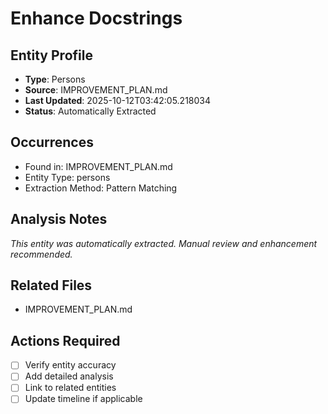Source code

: # Enhance Docstrings

## Entity Profile
- **Type**: Persons
- **Source**: IMPROVEMENT_PLAN.md
- **Last Updated**: 2025-10-12T03:42:05.218034
- **Status**: Automatically Extracted

## Occurrences
- Found in: IMPROVEMENT_PLAN.md
- Entity Type: persons
- Extraction Method: Pattern Matching

## Analysis Notes
*This entity was automatically extracted. Manual review and enhancement recommended.*

## Related Files
- IMPROVEMENT_PLAN.md

## Actions Required
- [ ] Verify entity accuracy
- [ ] Add detailed analysis
- [ ] Link to related entities
- [ ] Update timeline if applicable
• • • •
Your objective
Look above for the line with "- **Last Updated**: 2025-10-12T03:42:05.218034"; retype exactly that line, every line after it up to the line with "## Analysis Notes", and that line too, nothing else.

Exercise output
- **Last Updated**: 2025-10-12T03:42:05.218034
- **Status**: Automatically Extracted

## Occurrences
- Found in: IMPROVEMENT_PLAN.md
- Entity Type: persons
- Extraction Method: Pattern Matching

## Analysis Notes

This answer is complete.